Re: `rmdir .` doesn't work in 2.4

Albert D. Cahalan (acahalan@cs.uml.edu)
Tue, 9 Jan 2001 15:59:09 -0500 (EST)


Alexander Viro writes:
> On Tue, 9 Jan 2001, Albert D. Cahalan wrote:
>> Alexander Viro writes:
>>
>>> [...] If you really need to destroy the directory
>>> that happens to be your pwd - sorry, no reliable way to do that without
>>> interesting locking. On _any_ UNIX out there. 2.2 included. It will
>>> happily give you -ENOENT and refuse to perform the action above in
>>> case if some other process renames your pwd. Yes, for rmdir(".");
>>
>> Well, this bites.
>>
>> Locking guess: use a global read-write lock, with the "write" case
>> being deletion of "." and the "read" case being everything else.
>> You could have one lock per CPU, with the writer needing to grab all
>> of them in order. So removal of "." pays the cost.
>
> It's _so_ far from the SMP cache issues that it's not even funny.
> So reference to brw-locks is completely bogus. What you are proposing
> is to serialize rmdir() and rename() (including lookups) wrt rmdir
> and rename. Globally. Fun, fun...

As long as nobody tried to remove ".", nothing is serialized.
You can do your lookups in parallel since they can all grab
the read lock at once.

If you prefer some pentuple_down thing though, cool.

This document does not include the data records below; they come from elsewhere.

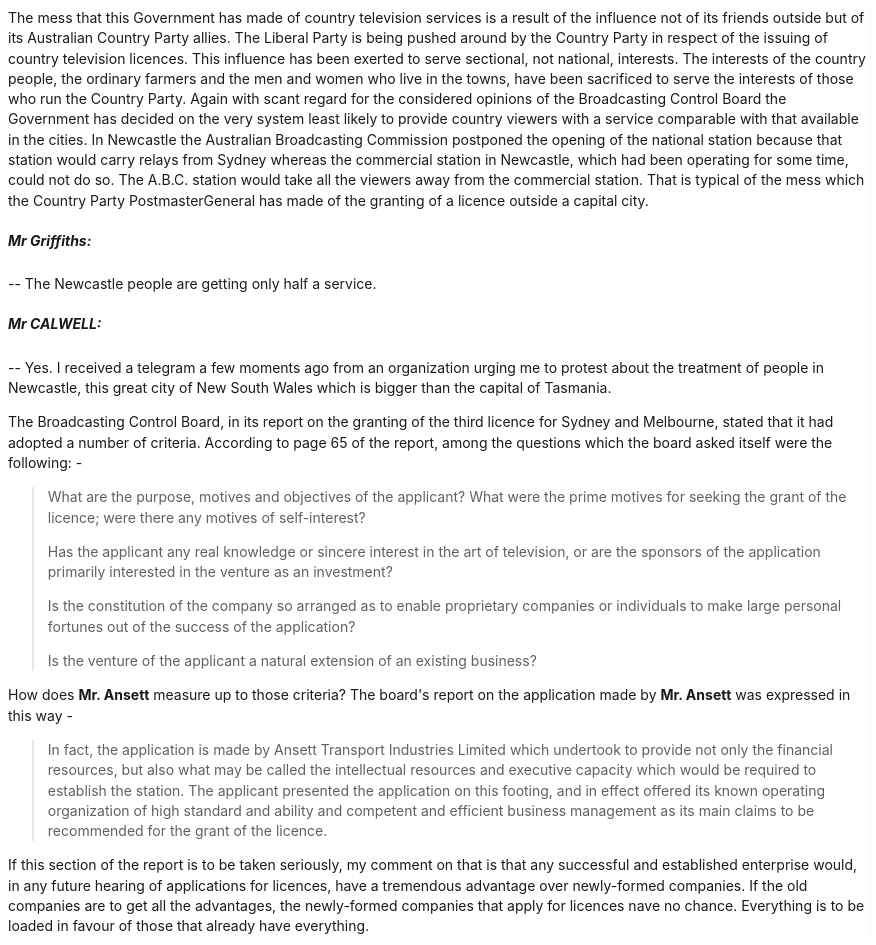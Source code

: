The mess that this Government has made of country television services is a result of the influence not of its friends outside but of its Australian Country Party allies. The Liberal Party is being pushed around by the Country Party in respect of the issuing of country television licences. This influence has been exerted to serve sectional, not national, interests. The interests of the country people, the ordinary farmers and the men and women who live in the towns, have been sacrificed to serve the interests of those who run the Country Party. Again with scant regard for the considered opinions of the Broadcasting Control Board the Government has decided on the very system least likely to provide country viewers with a service comparable with that available in the cities. In Newcastle the Australian Broadcasting Commission postponed the opening of the national station because that station would carry relays from Sydney whereas the commercial station in Newcastle, which had been operating for some time, could not do so. The A.B.C. station would take all the viewers away from the commercial station. That is typical of the mess which the Country Party PostmasterGeneral has made of the granting of a licence outside a capital city. 

##### Mr Griffiths:

--  The Newcastle people are getting only half a service. 

##### Mr CALWELL:

-- Yes. I received a telegram a few moments ago from an organization urging me to protest about the treatment of people in Newcastle, this great city of New South Wales which is bigger than the capital of Tasmania. 

The Broadcasting Control Board, in its report on the granting of the third licence for Sydney and Melbourne, stated that it had adopted a number of criteria. According to page 65 of the report, among the questions which the board asked itself were the following: - 

  >What are the purpose, motives and objectives of the applicant? What were the prime motives for seeking the grant of the licence; were there any motives of self-interest? 
  >
  >Has the applicant any real knowledge or sincere interest in the art of television, or are the sponsors of the application primarily interested in the venture as an investment? 
  >
  >Is the constitution of the company so arranged as to enable proprietary companies or individuals to make large personal fortunes out of the success of the application? 
  >
  >Is the venture of the applicant a natural extension of an existing business? 

How does  **Mr. Ansett**  measure up to those criteria? The board's report on the application made by  **Mr. Ansett**  was expressed in this way - 

  >In fact, the application is made by Ansett Transport Industries Limited which undertook to provide not only the financial resources, but also what may be called the intellectual resources and executive capacity which would be required to establish the station. The applicant presented the application on this footing, and in effect offered its known operating organization of high standard and ability and competent and efficient business management as its main claims to be recommended for the grant of the licence. 

If this section of the report is to be taken seriously, my comment on that is that any successful and established enterprise would, in any future hearing of applications for licences, have a tremendous advantage over newly-formed companies. If the old companies are to get all the advantages, the newly-formed companies that apply for licences nave no chance. Everything is to be loaded in favour of those that already have everything. 
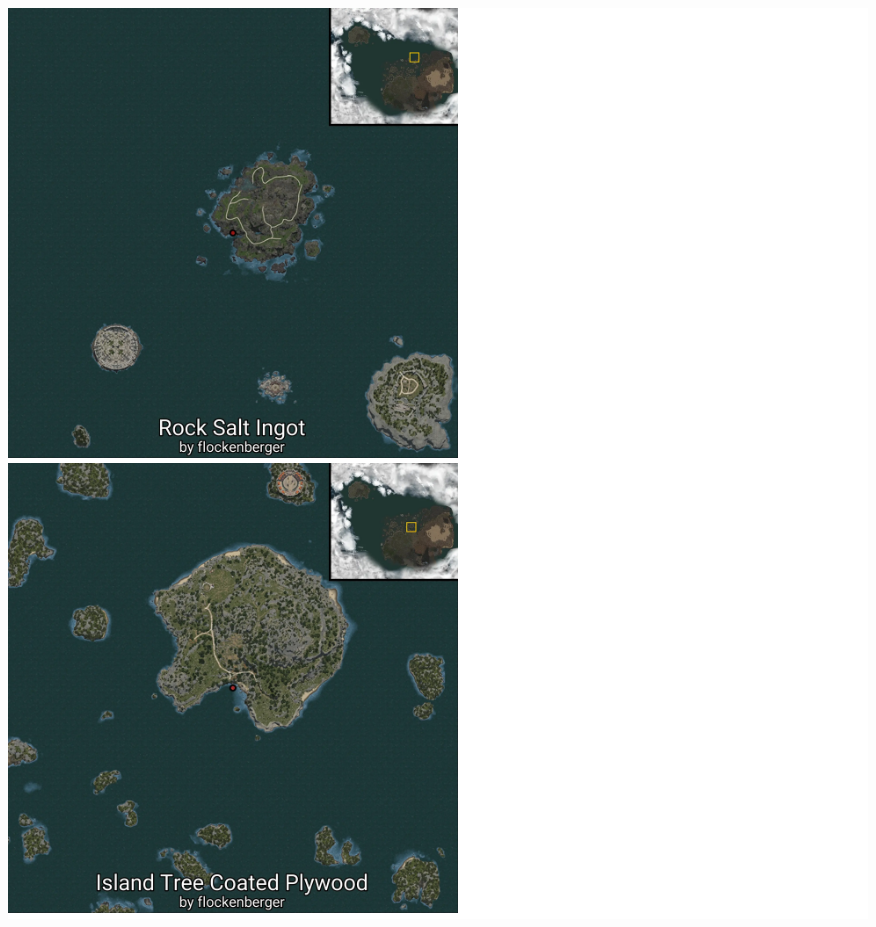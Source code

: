 <img src="./The Great Expedition IV_Rock Salt Ingot_Preview.webp" width="450"/> <img src="./The Great Expedition IV_Island Tree Coated Plywood_Preview.webp" width="450"/>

>> If the standards gripe, well, rmdot() is a nice name.
>
> If anything, frmdir() might be a better name. However, it's really
> inconsistent with the whole namespace-modifying stuff. You don't
> have flink(fd, newname). frename() and funlink() are not even
> funny - _which_ link would you want to be renamed/removed?

Linux can tell where you got the "f" from in the first place.
Deleted files could cause an error, or turn frename() into flink()
and return success for funlink().

> Filesystem consists of two types of objects - files (and that includes
> directories, etc.) and links. Pathname can be evaluated to link and to
> file. Namespace syscalls (creat()/mkdir()/mknod()/symlink()/link()/
> unlink()/rmdir()/rename()) operate on links. open(), truncate(), stat(),
> lstat(), etc. operate on files - completely different can of worms.
>
> 2.2 tried (without success) to make rmdir() and some cases of rename() act
> on files. Notice that if you have /foo as pwd, "." and "/foo" will evaluate
> to the same file, but to different links. That's what it's really about.

The whole "." and ".." mess is 100% special case to begin with,
so this argument doesn't make sense. The mess already gives
us a link that gets replaced when some other link is renamed,
and two links that get unlinked when something else is unlinked.